» **Exercise prompt**:
Exclude the pictures, then copy word for word the lines running from the beginning of the records through the line with "Génère une séquence".

» **Given data**:
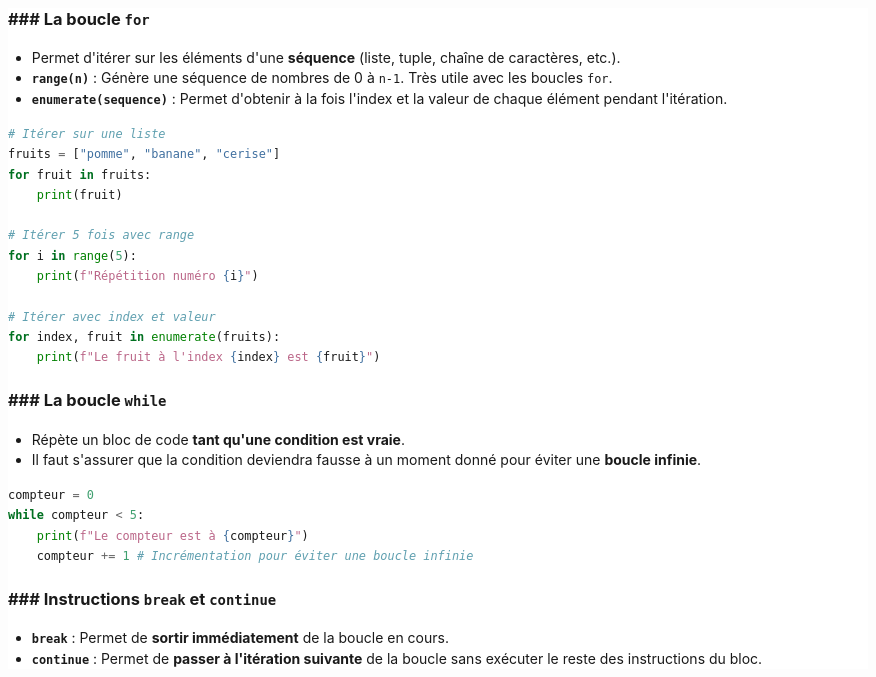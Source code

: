 ### ### La boucle `for`
- Permet d'itérer sur les éléments d'une **séquence** (liste, tuple, chaîne de caractères, etc.).
- **`range(n)`** : Génère une séquence de nombres de 0 à `n-1`. Très utile avec les boucles `for`.
- **`enumerate(sequence)`** : Permet d'obtenir à la fois l'index et la valeur de chaque élément pendant l'itération.

```python
# Itérer sur une liste
fruits = ["pomme", "banane", "cerise"]
for fruit in fruits:
    print(fruit)

# Itérer 5 fois avec range
for i in range(5):
    print(f"Répétition numéro {i}")

# Itérer avec index et valeur
for index, fruit in enumerate(fruits):
    print(f"Le fruit à l'index {index} est {fruit}")
```

### ### La boucle `while`
- Répète un bloc de code **tant qu'une condition est vraie**.
- Il faut s'assurer que la condition deviendra fausse à un moment donné pour éviter une **boucle infinie**.

```python
compteur = 0
while compteur < 5:
    print(f"Le compteur est à {compteur}")
    compteur += 1 # Incrémentation pour éviter une boucle infinie
```

### ### Instructions `break` et `continue`
- **`break`** : Permet de **sortir immédiatement** de la boucle en cours.
- **`continue`** : Permet de **passer à l'itération suivante** de la boucle sans exécuter le reste des instructions du bloc.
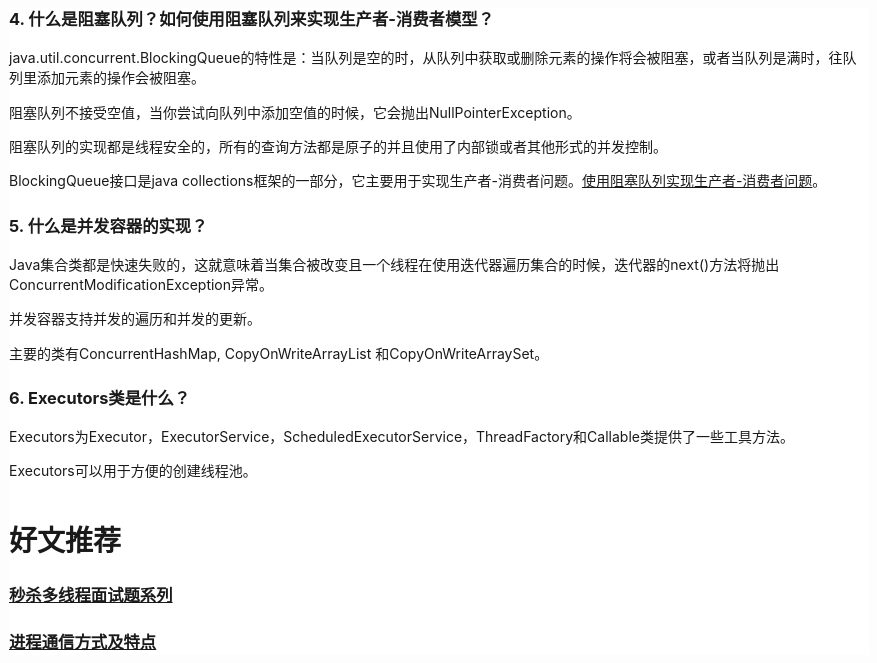 ### 4. 什么是阻塞队列？如何使用阻塞队列来实现生产者-消费者模型？
java.util.concurrent.BlockingQueue的特性是：当队列是空的时，从队列中获取或删除元素的操作将会被阻塞，或者当队列是满时，往队列里添加元素的操作会被阻塞。

阻塞队列不接受空值，当你尝试向队列中添加空值的时候，它会抛出NullPointerException。

阻塞队列的实现都是线程安全的，所有的查询方法都是原子的并且使用了内部锁或者其他形式的并发控制。

BlockingQueue接口是java collections框架的一部分，它主要用于实现生产者-消费者问题。[使用阻塞队列实现生产者-消费者问题](http://www.journaldev.com/1034/java-blockingqueue-example-implementing-producer-consumer-problem)。

### 5. 什么是并发容器的实现？
Java集合类都是快速失败的，这就意味着当集合被改变且一个线程在使用迭代器遍历集合的时候，迭代器的next()方法将抛出ConcurrentModificationException异常。

并发容器支持并发的遍历和并发的更新。

主要的类有ConcurrentHashMap, CopyOnWriteArrayList 和CopyOnWriteArraySet。

### 6. Executors类是什么？
Executors为Executor，ExecutorService，ScheduledExecutorService，ThreadFactory和Callable类提供了一些工具方法。

Executors可以用于方便的创建线程池。

# 好文推荐

### [秒杀多线程面试题系列](http://blog.csdn.net/column/details/killthreadseries.html)

### [进程通信方式及特点](http://blog.csdn.net/chenhuajie123/article/details/9315477)

[^1-3]: [进程与线程及其区别](http://blog.chinaunix.net/uid-21411227-id-1826748.html)
[^14]: [进程通信方式及特点](http://blog.csdn.net/chenhuajie123/article/details/9315477)
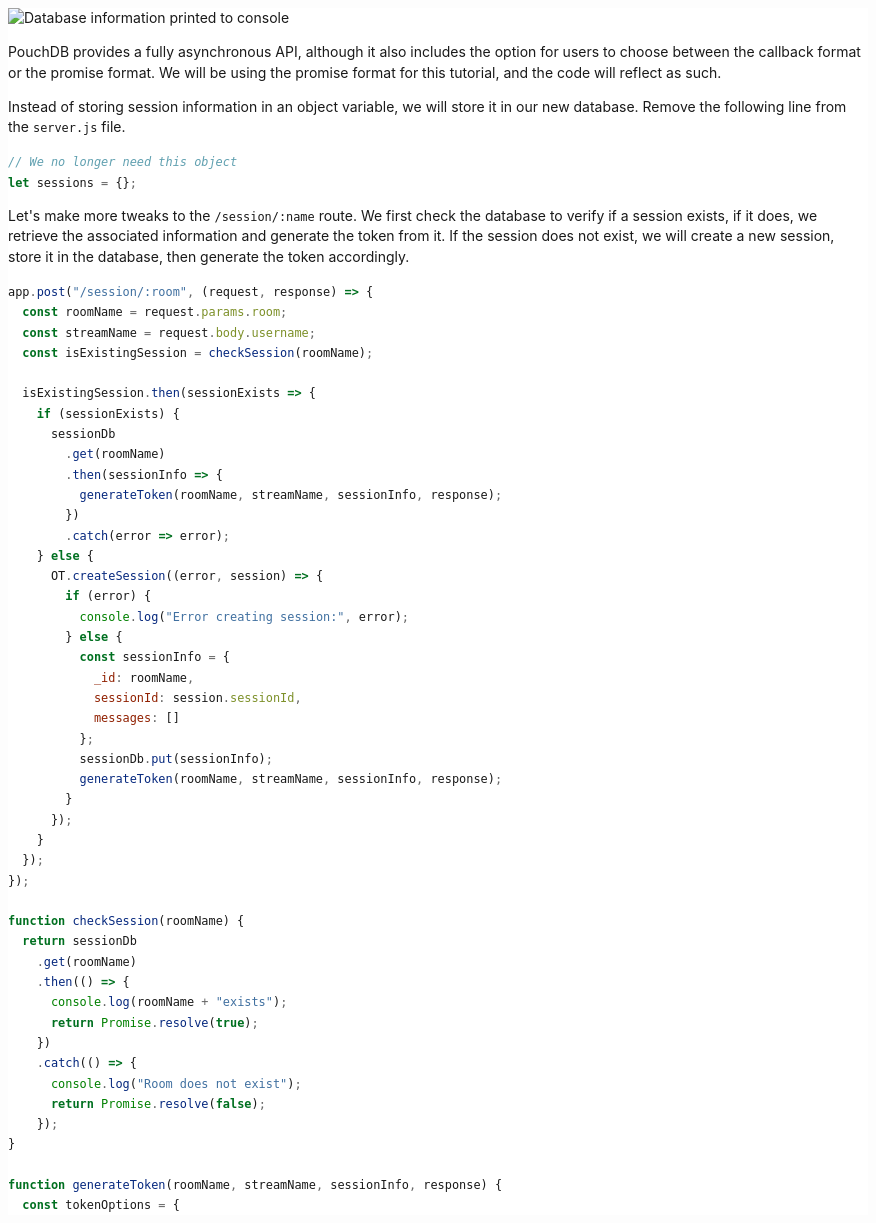 ![Database information printed to console](/content/blog/add-texting-functionality-to-a-video-chat-with-vonage-video-api/0d17c722-4359-4e32-b770-32fcae5a3653_pouchdb.jpg)

PouchDB provides a fully asynchronous API, although it also includes the option for users to choose between the callback format or the promise format. We will be using the promise format for this tutorial, and the code will reflect as such.

Instead of storing session information in an object variable, we will store it in our new database. Remove the following line from the `server.js` file.

```javascript
// We no longer need this object
let sessions = {};
```

Let's make more tweaks to the `/session/:name` route. We first check the database to verify if a session exists, if it does, we retrieve the associated information and generate the token from it. If the session does not exist, we will create a new session, store it in the database, then generate the token accordingly.

```javascript
app.post("/session/:room", (request, response) => {
  const roomName = request.params.room;
  const streamName = request.body.username;
  const isExistingSession = checkSession(roomName);

  isExistingSession.then(sessionExists => {
    if (sessionExists) {
      sessionDb
        .get(roomName)
        .then(sessionInfo => {
          generateToken(roomName, streamName, sessionInfo, response);
        })
        .catch(error => error);
    } else {
      OT.createSession((error, session) => {
        if (error) {
          console.log("Error creating session:", error);
        } else {
          const sessionInfo = {
            _id: roomName,
            sessionId: session.sessionId,
            messages: []
          };
          sessionDb.put(sessionInfo);
          generateToken(roomName, streamName, sessionInfo, response);
        }
      });
    }
  });
});

function checkSession(roomName) {
  return sessionDb
    .get(roomName)
    .then(() => {
      console.log(roomName + "exists");
      return Promise.resolve(true);
    })
    .catch(() => {
      console.log("Room does not exist");
      return Promise.resolve(false);
    });
}

function generateToken(roomName, streamName, sessionInfo, response) {
  const tokenOptions = {
```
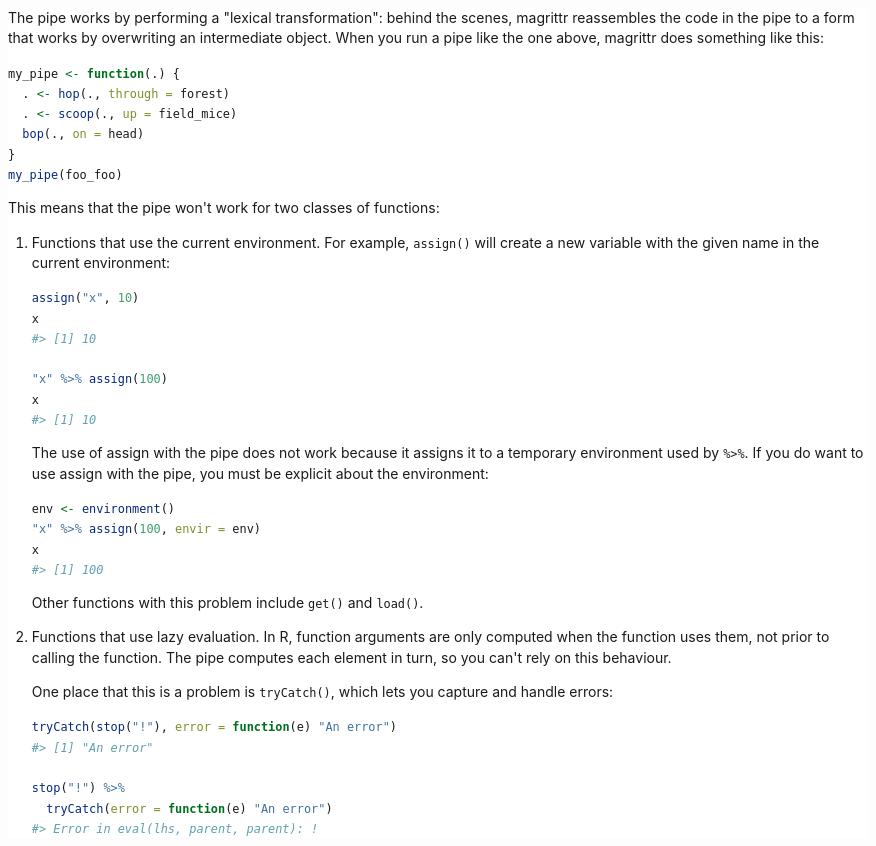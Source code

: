 The pipe works by performing a "lexical transformation": behind the scenes, magrittr reassembles the code in the pipe to a form that works by overwriting an intermediate object. When you run a pipe like the one above, magrittr does something like this:


```r
my_pipe <- function(.) {
  . <- hop(., through = forest)
  . <- scoop(., up = field_mice)
  bop(., on = head)
}
my_pipe(foo_foo)
```

This means that the pipe won't work for two classes of functions:

1.  Functions that use the current environment. For example, `assign()`
    will create a new variable with the given name in the current environment:
     
    
    ```r
    assign("x", 10)
    x
    #> [1] 10
    
    "x" %>% assign(100)
    x
    #> [1] 10
    ```
    
    The use of assign with the pipe does not work because it assigns it to 
    a temporary environment used by `%>%`. If you do want to use assign with the
    pipe, you must be explicit about the environment:
    
    
    ```r
    env <- environment()
    "x" %>% assign(100, envir = env)
    x
    #> [1] 100
    ```
    
    Other functions with this problem include `get()` and `load()`.

1.  Functions that use lazy evaluation. In R, function arguments
    are only computed when the function uses them, not prior to calling the 
    function. The pipe computes each element in turn, so you can't 
    rely on this behaviour.
    
    One place that this is a problem is `tryCatch()`, which lets you capture
    and handle errors:
    
    
    ```r
    tryCatch(stop("!"), error = function(e) "An error")
    #> [1] "An error"
    
    stop("!") %>% 
      tryCatch(error = function(e) "An error")
    #> Error in eval(lhs, parent, parent): !
    ```
    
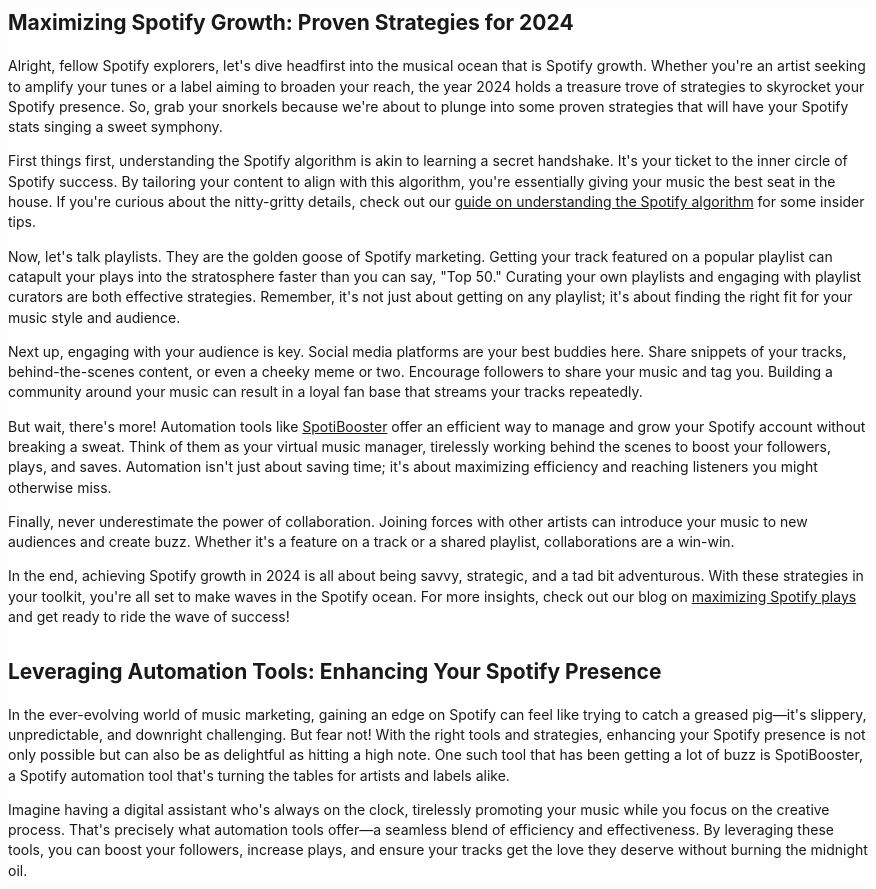 ## Maximizing Spotify Growth: Proven Strategies for 2024

Alright, fellow Spotify explorers, let's dive headfirst into the musical ocean that is Spotify growth. Whether you're an artist seeking to amplify your tunes or a label aiming to broaden your reach, the year 2024 holds a treasure trove of strategies to skyrocket your Spotify presence. So, grab your snorkels because we're about to plunge into some proven strategies that will have your Spotify stats singing a sweet symphony.

First things first, understanding the Spotify algorithm is akin to learning a secret handshake. It's your ticket to the inner circle of Spotify success. By tailoring your content to align with this algorithm, you're essentially giving your music the best seat in the house. If you're curious about the nitty-gritty details, check out our [guide on understanding the Spotify algorithm](https://spotibooster.com/blog/understanding-the-spotify-algorithm-tips-for-artists) for some insider tips.

Now, let's talk playlists. They are the golden goose of Spotify marketing. Getting your track featured on a popular playlist can catapult your plays into the stratosphere faster than you can say, "Top 50." Curating your own playlists and engaging with playlist curators are both effective strategies. Remember, it's not just about getting on any playlist; it's about finding the right fit for your music style and audience.



Next up, engaging with your audience is key. Social media platforms are your best buddies here. Share snippets of your tracks, behind-the-scenes content, or even a cheeky meme or two. Encourage followers to share your music and tag you. Building a community around your music can result in a loyal fan base that streams your tracks repeatedly.

But wait, there's more! Automation tools like [SpotiBooster](https://spotibooster.com/blog/how-to-leverage-spotibooster-for-unprecedented-spotify-growth) offer an efficient way to manage and grow your Spotify account without breaking a sweat. Think of them as your virtual music manager, tirelessly working behind the scenes to boost your followers, plays, and saves. Automation isn't just about saving time; it's about maximizing efficiency and reaching listeners you might otherwise miss.

Finally, never underestimate the power of collaboration. Joining forces with other artists can introduce your music to new audiences and create buzz. Whether it's a feature on a track or a shared playlist, collaborations are a win-win.

In the end, achieving Spotify growth in 2024 is all about being savvy, strategic, and a tad bit adventurous. With these strategies in your toolkit, you're all set to make waves in the Spotify ocean. For more insights, check out our blog on [maximizing Spotify plays](https://spotibooster.com/blog/maximizing-spotify-plays-is-automation-the-secret) and get ready to ride the wave of success!

## Leveraging Automation Tools: Enhancing Your Spotify Presence

In the ever-evolving world of music marketing, gaining an edge on Spotify can feel like trying to catch a greased pig—it's slippery, unpredictable, and downright challenging. But fear not! With the right tools and strategies, enhancing your Spotify presence is not only possible but can also be as delightful as hitting a high note. One such tool that has been getting a lot of buzz is SpotiBooster, a Spotify automation tool that's turning the tables for artists and labels alike.

Imagine having a digital assistant who's always on the clock, tirelessly promoting your music while you focus on the creative process. That's precisely what automation tools offer—a seamless blend of efficiency and effectiveness. By leveraging these tools, you can boost your followers, increase plays, and ensure your tracks get the love they deserve without burning the midnight oil.
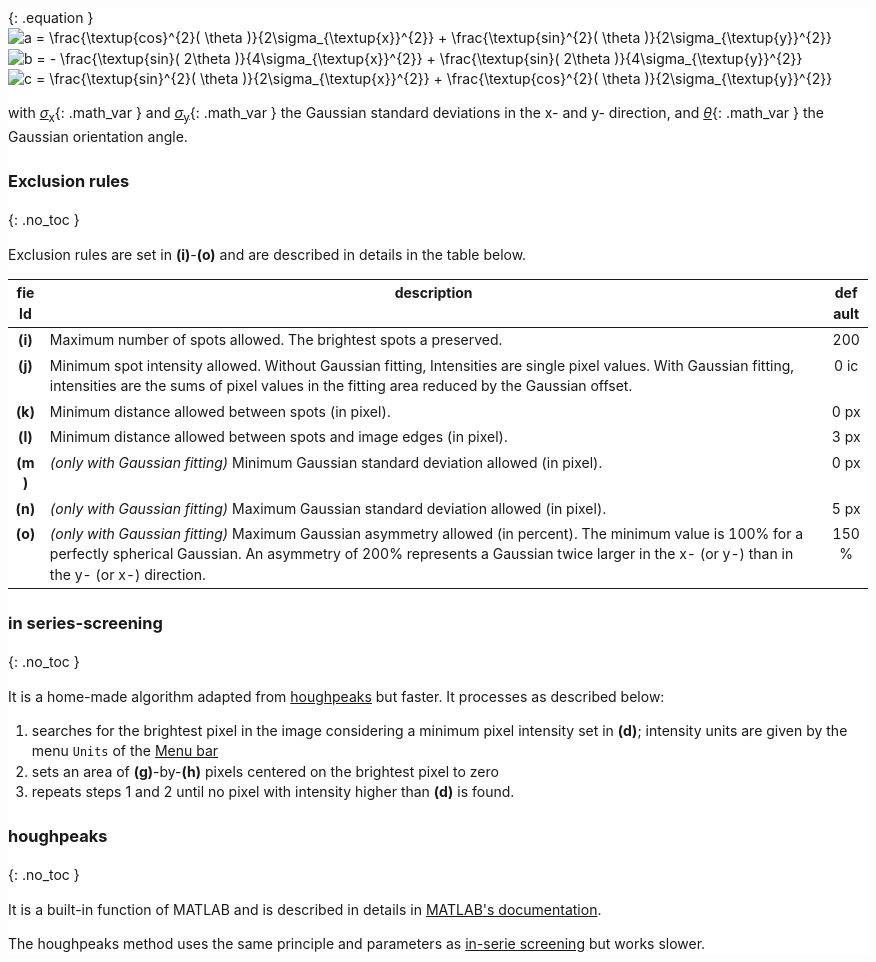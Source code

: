 {: .equation }
<img src="../../assets/images/equations/VP-eq-spots-02.gif" alt="a = \frac{\textup{cos}^{2}( \theta )}{2\sigma_{\textup{x}}^{2}} + \frac{\textup{sin}^{2}( \theta )}{2\sigma_{\textup{y}}^{2}}"><br>
<img src="../../assets/images/equations/VP-eq-spots-03.gif" alt="b = - \frac{\textup{sin}( 2\theta )}{4\sigma_{\textup{x}}^{2}} + \frac{\textup{sin}( 2\theta )}{4\sigma_{\textup{y}}^{2}}"><br>
<img src="../../assets/images/equations/VP-eq-spots-04.gif" alt="c = \frac{\textup{sin}^{2}( \theta )}{2\sigma_{\textup{x}}^{2}} +  \frac{\textup{cos}^{2}( \theta )}{2\sigma_{\textup{y}}^{2}}">

with 
[*&#963;*<sub>x</sub>](){: .math_var } and 
[*&#963;*<sub>y</sub>](){: .math_var } the Gaussian standard deviations in the x- and y- direction, and 
[*&#952;*](){: .math_var } the Gaussian orientation angle.


### Exclusion rules
{: .no_toc }

Exclusion rules are set in **(i)**-**(o)** and are described in details in the table below.

| field   | description                                                                                                                                                                                                                                               | default |
| :-----: | --------------------------------------------------------------------------------------------------------------------------------------------------------------------------------------------------------------------------------------------------------- | :-----: |
| **(i)** | Maximum number of spots allowed. The brightest spots a preserved.                                                                                                                                                                                         | 200     |
| **(j)** | Minimum spot intensity allowed. Without Gaussian fitting, Intensities are single pixel values. With Gaussian fitting, intensities are the sums of pixel values in the fitting area reduced by the Gaussian offset.                                        | 0 ic    |
| **(k)** | Minimum distance allowed between spots (in pixel).                                                                                                                                                                                                        | 0 px    |
| **(l)** | Minimum distance allowed between spots and image edges (in pixel).                                                                                                                                                                                        | 3 px    |
| **(m)** | *(only with Gaussian fitting)* Minimum Gaussian standard deviation allowed (in pixel).                                                                                                                                                                    | 0 px    |
| **(n)** | *(only with Gaussian fitting)* Maximum Gaussian standard deviation allowed (in pixel).                                                                                                                                                                    | 5 px    |
| **(o)** | *(only with Gaussian fitting)* Maximum Gaussian asymmetry allowed (in percent). The minimum value is 100% for a perfectly spherical Gaussian. An asymmetry of 200% represents a Gaussian twice larger in the x- (or y-) than in the y- (or x-) direction. | 150%    |


### in series-screening
{: .no_toc }

It is a home-made algorithm adapted from 
[houghpeaks](#houghpeaks) but faster. It processes as described below:

1. searches for the brightest pixel in the image considering a minimum pixel intensity set in **(d)**; intensity units are given by the menu `Units` of the 
[Menu bar](../../Getting_started#interface)
1. sets an area of **(g)**-by-**(h)** pixels centered on the brightest pixel to zero
1. repeats steps 1 and 2 until no pixel with intensity higher than **(d)** is found.


### houghpeaks
{: .no_toc }

It is a built-in function of MATLAB and is described in details in 
[MATLAB's documentation](https://fr.mathworks.com/help/images/ref/houghpeaks.html).

The houghpeaks method uses the same principle and parameters as 
[in-serie screening](#in-series-screening) but works slower.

» **Your response**:
Source code

: ### ### La boucle `for`
- Permet d'itérer sur les éléments d'une **séquence** (liste, tuple, chaîne de caractères, etc.).
- **`range(n)`** : Génère une séquence de nombres de 0 à `n-1`. Très utile avec les boucles `for`.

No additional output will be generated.